We were made to love God in worship and to love each other in word and deed. We were not born with original sin, as Saint Augustine says without any Biblical warrant, but we were born to exercise free will which necessarily involves making wrong decisions; if it did not involve the possibility of wrong choices it would not be free will, just as love would not be love if it were not the fruit of our choice. So we lead a good life fulfilling the purposes of God because that is why we were made and to do otherwise is to go against our created nature. Not to love God and each other is unnatural.
So what about salvation? Well, the idea that we lead good lives in order to obtain salvation is simply heretical. Whether or not you believe in Saint Paul's doctrine of justification by faith alone, or whether you don't, the idea of contractual salvation, that if we do this or that or refraining from doing this or that we will be saved, is wrong.

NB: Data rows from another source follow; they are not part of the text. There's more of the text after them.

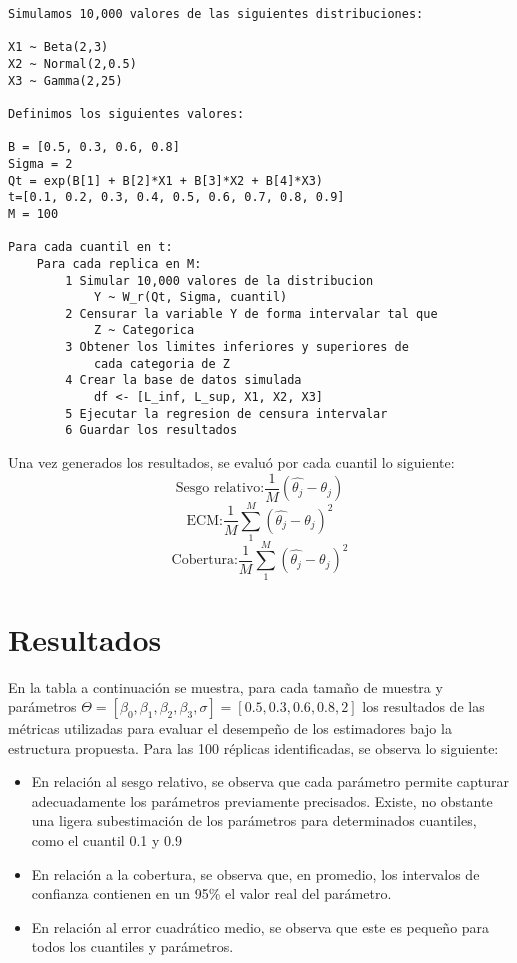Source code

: \begin{lstlisting}
Simulamos 10,000 valores de las siguientes distribuciones:

X1 ~ Beta(2,3) 
X2 ~ Normal(2,0.5)
X3 ~ Gamma(2,25)

Definimos los siguientes valores:

B = [0.5, 0.3, 0.6, 0.8] 
Sigma = 2
Qt = exp(B[1] + B[2]*X1 + B[3]*X2 + B[4]*X3)
t=[0.1, 0.2, 0.3, 0.4, 0.5, 0.6, 0.7, 0.8, 0.9]
M = 100

Para cada cuantil en t:
	Para cada replica en M:
		1 Simular 10,000 valores de la distribucion 
			Y ~ W_r(Qt, Sigma, cuantil)
		2 Censurar la variable Y de forma intervalar tal que
			Z ~ Categorica
		3 Obtener los limites inferiores y superiores de
			cada categoria de Z
		4 Crear la base de datos simulada
			df <- [L_inf, L_sup, X1, X2, X3]
		5 Ejecutar la regresion de censura intervalar
		6 Guardar los resultados
\end{lstlisting}


Una vez generados los resultados, se evaluó por cada cuantil lo siguiente:
\[ \text{Sesgo relativo:} \frac{1}{M}(\hat{\theta_j} - \theta_j)\]
\[ \text{ECM:} \frac{1}{M} \sum_1^M (\hat{\theta_j} - \theta_j)^2 \]
\[ \text{Cobertura:} \frac{1}{M} \sum_1^M (\hat{\theta_j} - \theta_j)^2 \]

\section{Resultados}

En la tabla a continuación se muestra, para cada tamaño de muestra y parámetros $\Theta = [\beta_0,\beta_1,\beta_2,\beta_3,\sigma] = [0.5, 0.3, 0.6, 0.8, 2]$ los resultados de las métricas utilizadas para evaluar el desempeño de los estimadores bajo la estructura propuesta. Para las 100 réplicas identificadas, se observa lo siguiente:

\begin{itemize}
	\item En relación al sesgo relativo, se observa que cada parámetro permite capturar adecuadamente los parámetros previamente precisados. Existe, no obstante una ligera subestimación de los parámetros para determinados cuantiles, como el cuantil 0.1 y 0.9
	\item En relación a la cobertura, se observa que, en promedio, los intervalos de confianza contienen en un 95\% el valor real del parámetro.
	\item En relación al error cuadrático medio, se observa que este es pequeño para todos los cuantiles y parámetros.
\end{itemize}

What the Western tradition has tried to do is to focus on personal salvation through personal conduct but it does not work. We live well because we should live well. As to whether we shall be saved, the theology is coherent: the consequence of our wrong choices was death so Jesus died and rose again so that we should be saved from the consequence of death, that in spite of our wrong choices we should not die forever. So here is Paul proclaiming that the trumpet shall sound and the dead shall be raised incorruptible, and here are we promised an eternal life in the company of God; and who is anybody, be he or she the most eminent moralist, to say that it will be otherwise. OU doctrine of eternal damnation and punishment is at best very insecure. At a mundane level, we do not know where the line is to be drawn between sin and sickness; we do not know how the relationship works between our nature and our nurture. At a moral level we do not accurately know how we are to understand our collective moral responsibility. And at a theological level we cannot fathom the depth of God's love and mercy. As David Bentley Hart puts it: can any of us think of a sin so bad that it merits eternal damnation? I think not.
Much of what passes for moral judgment, particularly inside Western Christian Churches is the ruthless and unacceptable exercise of hierarchical power.
So as we celebrate the end of another cycle of worship, what I want us to think about is the ways in which we need to fulfil the purposes of God for us, not because it will save us, because it won't, but because there is nothing more wonderful than loving. So here are five very different ways of loving that we might want to focus on during our Summer break:
- First, for all its faults and its woes, let us thank god for the diverse wonders and beauty of creation; and, in valuing it, let us be more determined not to spoil what we inherited but to enhance it, to leave the earth a better place than we found it
- Secondly, and within that first charge, let us be more sensitively conscious of beauty and respond to it not only with appreciation but with creativity; let us add to the beauty however we might rather than just appreciating it
- Thirdly, let us be mindful of tiny things, not thinking anything too small for our attention, whether that is an act of kindness or an act of restoration; big things will go wrong in the world over which we have little control so let us at least do what we can we dedicate and attention to detail
- Fourthly let us, in viewing the ills of the world, not give up hope but be brave and persistent in our efforts to secure a better world for our children;
- Finally, let us use our gifts and our freedom for the mutual building up of all our different communities; it may be easy to condemn and to belittle but it is so much more skilful and rewarding to support and to praise.
In summary, let us make the world a place where it is easier for more people to smile, and doing so, let us smile ourselves, not only in the world, but even in church.